As the week progressed and the dream repeated itself every night, David found it harder to ignore but still kept the dream to himself.
Tuesday, May 22nd, David had the dream for the seventh night in a row. He felt that he could have no peace until he did something. David contacted the Cincinnati office of the Federal Aviation Administration and spoke to facilities manager, Paul Williams.
“The first thing David described to me was the type of aircraft he thought it was. First of all he identified it as an American Airlines plane. I asked him if he knew specifically what type of aircraft it was but David didn’t know one type of aircraft from another,” says Williams.
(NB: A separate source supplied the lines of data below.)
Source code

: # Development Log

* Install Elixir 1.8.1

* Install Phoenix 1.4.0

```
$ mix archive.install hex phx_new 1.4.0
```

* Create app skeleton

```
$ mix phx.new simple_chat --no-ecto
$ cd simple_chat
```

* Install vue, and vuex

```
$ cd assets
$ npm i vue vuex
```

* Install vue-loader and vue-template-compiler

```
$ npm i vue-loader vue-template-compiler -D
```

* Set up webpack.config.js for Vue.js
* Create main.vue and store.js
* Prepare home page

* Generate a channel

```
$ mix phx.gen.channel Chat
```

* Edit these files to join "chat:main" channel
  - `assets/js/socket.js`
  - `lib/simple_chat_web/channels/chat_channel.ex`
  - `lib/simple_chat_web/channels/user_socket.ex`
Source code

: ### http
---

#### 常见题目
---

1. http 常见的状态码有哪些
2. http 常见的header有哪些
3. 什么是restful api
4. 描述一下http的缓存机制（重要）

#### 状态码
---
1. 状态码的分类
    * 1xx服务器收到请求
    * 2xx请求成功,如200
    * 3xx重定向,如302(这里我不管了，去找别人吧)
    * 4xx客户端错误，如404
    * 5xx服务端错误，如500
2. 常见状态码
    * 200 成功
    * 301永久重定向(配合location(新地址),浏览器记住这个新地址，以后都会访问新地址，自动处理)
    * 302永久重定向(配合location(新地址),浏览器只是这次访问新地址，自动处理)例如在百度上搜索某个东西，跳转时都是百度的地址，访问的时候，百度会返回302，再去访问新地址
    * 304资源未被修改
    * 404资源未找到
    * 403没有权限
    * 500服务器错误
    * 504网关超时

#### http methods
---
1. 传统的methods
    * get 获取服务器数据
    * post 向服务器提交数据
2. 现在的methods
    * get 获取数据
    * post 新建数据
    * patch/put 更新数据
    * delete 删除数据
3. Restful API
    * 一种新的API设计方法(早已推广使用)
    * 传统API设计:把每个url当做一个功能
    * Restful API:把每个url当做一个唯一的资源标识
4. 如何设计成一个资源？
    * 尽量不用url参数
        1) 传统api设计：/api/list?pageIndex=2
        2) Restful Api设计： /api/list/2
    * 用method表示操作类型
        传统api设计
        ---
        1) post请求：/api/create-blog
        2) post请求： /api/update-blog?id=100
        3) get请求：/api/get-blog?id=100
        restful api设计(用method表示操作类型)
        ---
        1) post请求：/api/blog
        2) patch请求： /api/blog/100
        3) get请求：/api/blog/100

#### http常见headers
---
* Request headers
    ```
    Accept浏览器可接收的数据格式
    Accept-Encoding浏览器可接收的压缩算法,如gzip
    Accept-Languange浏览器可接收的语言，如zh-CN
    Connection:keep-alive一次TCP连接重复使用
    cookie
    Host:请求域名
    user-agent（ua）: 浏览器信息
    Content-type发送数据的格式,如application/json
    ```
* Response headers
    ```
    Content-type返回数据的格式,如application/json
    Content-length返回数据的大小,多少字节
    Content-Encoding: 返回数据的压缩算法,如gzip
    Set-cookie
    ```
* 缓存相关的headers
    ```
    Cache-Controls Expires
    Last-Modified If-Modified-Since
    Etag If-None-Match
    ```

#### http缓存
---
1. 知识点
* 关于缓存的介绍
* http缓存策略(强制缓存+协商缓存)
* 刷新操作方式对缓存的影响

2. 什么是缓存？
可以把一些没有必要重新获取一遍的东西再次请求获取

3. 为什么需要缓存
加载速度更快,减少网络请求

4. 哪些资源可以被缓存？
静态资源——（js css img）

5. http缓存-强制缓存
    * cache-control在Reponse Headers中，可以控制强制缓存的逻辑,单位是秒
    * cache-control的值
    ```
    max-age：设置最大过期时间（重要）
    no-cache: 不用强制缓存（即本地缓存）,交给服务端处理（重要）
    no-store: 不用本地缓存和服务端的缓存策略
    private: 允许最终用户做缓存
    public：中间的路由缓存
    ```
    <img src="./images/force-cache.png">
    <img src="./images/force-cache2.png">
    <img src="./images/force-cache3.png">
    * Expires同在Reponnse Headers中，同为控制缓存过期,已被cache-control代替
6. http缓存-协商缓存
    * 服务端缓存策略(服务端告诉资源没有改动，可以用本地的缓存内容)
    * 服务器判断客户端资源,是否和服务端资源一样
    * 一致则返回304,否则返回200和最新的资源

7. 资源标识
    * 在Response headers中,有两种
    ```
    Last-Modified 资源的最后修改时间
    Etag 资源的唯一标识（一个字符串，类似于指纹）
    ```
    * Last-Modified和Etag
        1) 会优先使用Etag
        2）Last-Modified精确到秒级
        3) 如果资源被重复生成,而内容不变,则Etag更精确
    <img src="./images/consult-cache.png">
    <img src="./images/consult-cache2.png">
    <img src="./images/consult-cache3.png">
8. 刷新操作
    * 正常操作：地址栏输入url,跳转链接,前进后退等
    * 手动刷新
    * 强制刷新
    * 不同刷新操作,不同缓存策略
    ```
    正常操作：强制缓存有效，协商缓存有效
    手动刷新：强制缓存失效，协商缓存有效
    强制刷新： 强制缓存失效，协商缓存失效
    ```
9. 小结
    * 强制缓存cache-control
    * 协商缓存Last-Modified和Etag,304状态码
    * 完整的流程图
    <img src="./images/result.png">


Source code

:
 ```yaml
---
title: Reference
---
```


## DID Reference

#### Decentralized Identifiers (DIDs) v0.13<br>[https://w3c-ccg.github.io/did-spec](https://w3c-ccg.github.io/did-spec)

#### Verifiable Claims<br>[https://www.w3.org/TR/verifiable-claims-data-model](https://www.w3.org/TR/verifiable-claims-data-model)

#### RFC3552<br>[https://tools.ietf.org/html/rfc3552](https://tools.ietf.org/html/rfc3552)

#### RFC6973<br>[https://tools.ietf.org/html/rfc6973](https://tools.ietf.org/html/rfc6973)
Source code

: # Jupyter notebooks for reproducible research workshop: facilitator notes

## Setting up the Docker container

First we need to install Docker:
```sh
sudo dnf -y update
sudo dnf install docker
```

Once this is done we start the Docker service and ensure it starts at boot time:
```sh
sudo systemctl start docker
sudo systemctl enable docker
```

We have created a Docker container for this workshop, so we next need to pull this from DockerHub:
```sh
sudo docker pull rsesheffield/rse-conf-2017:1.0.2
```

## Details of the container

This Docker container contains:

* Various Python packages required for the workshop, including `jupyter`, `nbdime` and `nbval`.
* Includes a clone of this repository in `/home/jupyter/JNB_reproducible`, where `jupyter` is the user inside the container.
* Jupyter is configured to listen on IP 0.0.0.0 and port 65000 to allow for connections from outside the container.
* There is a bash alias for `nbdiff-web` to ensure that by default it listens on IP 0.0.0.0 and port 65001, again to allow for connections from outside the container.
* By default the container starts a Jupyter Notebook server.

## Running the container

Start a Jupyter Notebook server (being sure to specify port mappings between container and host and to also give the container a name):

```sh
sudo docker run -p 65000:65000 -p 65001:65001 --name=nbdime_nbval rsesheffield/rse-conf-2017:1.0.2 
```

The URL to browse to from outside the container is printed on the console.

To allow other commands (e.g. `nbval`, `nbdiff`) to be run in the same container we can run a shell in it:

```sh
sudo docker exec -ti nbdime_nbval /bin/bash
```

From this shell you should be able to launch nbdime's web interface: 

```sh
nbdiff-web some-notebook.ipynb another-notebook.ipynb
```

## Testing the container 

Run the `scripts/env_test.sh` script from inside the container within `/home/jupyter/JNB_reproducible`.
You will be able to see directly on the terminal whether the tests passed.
Williams asked David to search his dream in an effort to try to retrieve more information about the type of aircraft or any other details he could remember. But each night it came back frustratingly the same. All that week they spent hours reviewing the details. He described an airplane with an engine on the tail rather than in the tail and Williams identified that as a DC-10.
At the start of the Memorial Day weekend, David had the dream for the tenth time. Somehow he knew he would never have the dream again. He was on the brink of a nervous collapse and went home early that day. It was 4 o’clock; 3 o’clock at Chicago’s O’Hare Airport.
The worst airline disaster in American history occurred May 25, 1979 when American Airlines Flight 191 carrying 258 passengers and a crew of 13 fell from the sky killing all 271 people onboard. The DC-10, took off from Runway 32 Right at 3:02 p.m. for a non-stop flight to Los Angeles, California.
At an altitude of 200 feet, while climbing and traveling a little more than 200 miles an hour, the left wing engine dropped onto or over the wing and bounced in flames along the concrete runway. Witnesses said that after the engine fell off, the floundering craft went into a bank, nosed down and erupted into a pillar of flame as it hit the ground a half-mile northwest of the airport.
It slammed into an abandoned hangar on the site of the old Ravenswood Airport at 320 W. Touhy Avenue just east of the Touhy Mobile Home Park. Two trailer homes were destroyed when hit by flaming debris. Rescue workers found two bodies on the site of the Courtney-Velo Excavating Company. They were believed to have been employees of the firm, which occupied one of the old hangars.
When Williams received the news from Chicago, he was sure that what David Booth had described to him before the fact, had actually come to pass. After David found out what had happened, he emotionally just fell apart. He immediately telephoned Paul Williams. Williams said that he believed that David was blaming himself for not getting enough information soon enough to avert the disaster. Williams, however, assured him that he had done everything that he could have.